8. Wipe the back of slide.

9. Dry slide in vertical position, on an absorbent surface. Do not blot smear.

10. Apply oil and examine microscopically.

* For bone marrow smears, double all the above times.

Staining times are approximate and should be varied as needed.


Erythrocytes: Pink-tan with degrees of chromasia.
Lymphocytes: Clear blue cytoplasm, red purple granules may be present.
Monocytes: Mosaic of pink and blue cytoplasm, azure granules usually present.
Neutrophils: Light purplish-pink or lavender granules in cytoplasm.
Eosinophils: Bright red or reddish-orange granules in cytoplasm.
Basophils: Deep purple and violet black granules in cytoplasm.
Platelets: Clearly demarcated red-purple granules in light blue cytoplasm.


Smears should not be too thick. All glassware should be scrupulously clean. Smears should be fixed and stained as soon as possible, preferably within one hour of collection. The rinsing should be deionized or distilled water. Tap water is not suitable because the chlorine will bleach the stain.

Precipitate formulation on the slide may be due to inadequate or incorrect washing. Rinse water must be kept clean. Dust or a dirty slide will also cause precipitate.

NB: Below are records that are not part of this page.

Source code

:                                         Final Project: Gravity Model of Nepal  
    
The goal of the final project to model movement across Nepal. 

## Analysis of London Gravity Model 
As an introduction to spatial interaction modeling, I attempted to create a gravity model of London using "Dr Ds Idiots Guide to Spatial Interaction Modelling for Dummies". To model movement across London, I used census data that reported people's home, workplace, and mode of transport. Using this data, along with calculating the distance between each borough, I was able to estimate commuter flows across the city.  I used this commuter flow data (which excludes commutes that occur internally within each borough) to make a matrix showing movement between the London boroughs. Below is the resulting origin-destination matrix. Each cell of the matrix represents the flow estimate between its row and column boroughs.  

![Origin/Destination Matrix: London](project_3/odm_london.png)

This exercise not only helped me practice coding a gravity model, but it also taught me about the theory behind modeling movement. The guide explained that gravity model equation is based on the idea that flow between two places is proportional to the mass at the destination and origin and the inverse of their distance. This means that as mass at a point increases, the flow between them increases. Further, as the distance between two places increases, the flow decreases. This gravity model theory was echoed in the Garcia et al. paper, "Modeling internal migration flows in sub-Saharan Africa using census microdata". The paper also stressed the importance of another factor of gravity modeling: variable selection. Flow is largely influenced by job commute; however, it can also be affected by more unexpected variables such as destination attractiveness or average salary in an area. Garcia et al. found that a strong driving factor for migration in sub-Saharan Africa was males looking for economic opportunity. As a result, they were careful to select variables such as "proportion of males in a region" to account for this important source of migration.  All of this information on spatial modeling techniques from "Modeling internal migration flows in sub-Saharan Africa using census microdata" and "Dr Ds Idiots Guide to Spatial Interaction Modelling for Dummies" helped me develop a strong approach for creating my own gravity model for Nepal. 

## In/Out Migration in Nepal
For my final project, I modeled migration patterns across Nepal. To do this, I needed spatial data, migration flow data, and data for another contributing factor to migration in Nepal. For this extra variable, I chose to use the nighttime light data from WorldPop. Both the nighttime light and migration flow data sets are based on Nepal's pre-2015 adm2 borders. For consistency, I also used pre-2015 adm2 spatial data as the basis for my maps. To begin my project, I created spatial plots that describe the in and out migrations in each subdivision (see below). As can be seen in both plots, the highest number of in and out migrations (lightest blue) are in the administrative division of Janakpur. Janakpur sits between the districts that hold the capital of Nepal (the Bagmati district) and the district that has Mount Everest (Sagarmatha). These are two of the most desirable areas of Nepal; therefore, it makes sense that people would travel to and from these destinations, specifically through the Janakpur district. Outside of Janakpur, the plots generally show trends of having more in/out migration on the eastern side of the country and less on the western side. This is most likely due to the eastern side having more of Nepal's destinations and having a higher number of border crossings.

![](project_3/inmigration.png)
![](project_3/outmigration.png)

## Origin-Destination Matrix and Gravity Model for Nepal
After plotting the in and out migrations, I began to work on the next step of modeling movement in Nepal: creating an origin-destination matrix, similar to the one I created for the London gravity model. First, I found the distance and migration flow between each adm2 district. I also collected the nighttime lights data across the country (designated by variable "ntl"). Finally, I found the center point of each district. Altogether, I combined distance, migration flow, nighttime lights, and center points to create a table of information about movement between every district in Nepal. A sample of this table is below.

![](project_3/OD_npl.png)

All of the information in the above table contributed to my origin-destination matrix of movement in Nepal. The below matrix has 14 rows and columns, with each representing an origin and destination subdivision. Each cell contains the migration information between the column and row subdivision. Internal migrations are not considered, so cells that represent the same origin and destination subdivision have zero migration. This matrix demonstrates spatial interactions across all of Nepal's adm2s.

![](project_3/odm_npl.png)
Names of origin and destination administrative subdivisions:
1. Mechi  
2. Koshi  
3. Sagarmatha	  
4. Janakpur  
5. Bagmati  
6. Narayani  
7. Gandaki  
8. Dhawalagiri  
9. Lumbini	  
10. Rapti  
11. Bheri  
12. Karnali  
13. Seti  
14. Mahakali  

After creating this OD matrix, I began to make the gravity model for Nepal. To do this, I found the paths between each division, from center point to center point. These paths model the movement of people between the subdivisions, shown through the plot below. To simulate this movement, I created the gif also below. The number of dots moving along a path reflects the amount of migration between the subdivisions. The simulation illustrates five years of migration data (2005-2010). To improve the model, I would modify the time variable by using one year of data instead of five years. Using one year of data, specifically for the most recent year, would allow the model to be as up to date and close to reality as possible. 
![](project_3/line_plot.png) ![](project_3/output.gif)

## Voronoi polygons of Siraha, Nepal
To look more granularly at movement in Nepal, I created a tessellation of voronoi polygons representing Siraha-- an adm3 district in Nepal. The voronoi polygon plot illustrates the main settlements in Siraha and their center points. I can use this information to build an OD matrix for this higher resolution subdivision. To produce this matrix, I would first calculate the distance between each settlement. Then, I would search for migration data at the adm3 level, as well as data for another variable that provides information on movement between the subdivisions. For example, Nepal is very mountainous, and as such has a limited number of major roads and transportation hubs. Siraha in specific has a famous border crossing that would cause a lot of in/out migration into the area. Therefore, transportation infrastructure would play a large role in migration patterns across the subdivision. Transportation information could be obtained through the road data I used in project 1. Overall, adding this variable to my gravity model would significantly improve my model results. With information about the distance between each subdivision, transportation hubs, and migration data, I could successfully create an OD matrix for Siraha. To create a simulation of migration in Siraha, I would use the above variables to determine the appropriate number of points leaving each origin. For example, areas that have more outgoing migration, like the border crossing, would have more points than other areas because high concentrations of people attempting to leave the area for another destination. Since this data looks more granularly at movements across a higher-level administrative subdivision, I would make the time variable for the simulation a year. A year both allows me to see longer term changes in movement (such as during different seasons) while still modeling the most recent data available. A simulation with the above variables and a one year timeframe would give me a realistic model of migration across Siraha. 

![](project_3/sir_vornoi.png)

Excessive blue stain may be due to over staining, excessive alkalinity of the water or inadequate washing. Excessive red stain may be due to under staining or the water being too acid. If deionized water is too acid, the use of a phosphate buffer may be required to improve staining quality.

If bleach is used to clean the stain jars, they must be thoroughly rinsed to remove all traces of the bleach. If any bleach residue exists, the slides will be to light in color.


Additional materials needed include microscope slides, cover slips, microscope with oil immersion lens, immersion oil, blood collecting supplies, jars, racks, distilled or deionized water.

User Quality Control


One Step Wrights Stain should appear opaque, and deep violet in color.


One Step Wrights Stain:
- SS016     16 fluid oz.    One bottle/package
- SS032     32 fluid oz.    One bottle/package

Also available from Hardy Diagnostics:

Coplin Staining Jars:
- VCJ-001     Holds 5 slides     One jar/box
- Slides, Immersion Oil, Containers, etc., See catalog.


1. Wright, J.H. 1902. Med. Res.; 7:138.

2. Davidosh, I. and Henry, J.B. Saunders. 1974. Clinical Diagnosis by Laboratory Methods, 15th ed.

3. Wintrobe, M.M. Clinical Hematology, 7th ed. Lea & Febiger, Philadelphia, PA.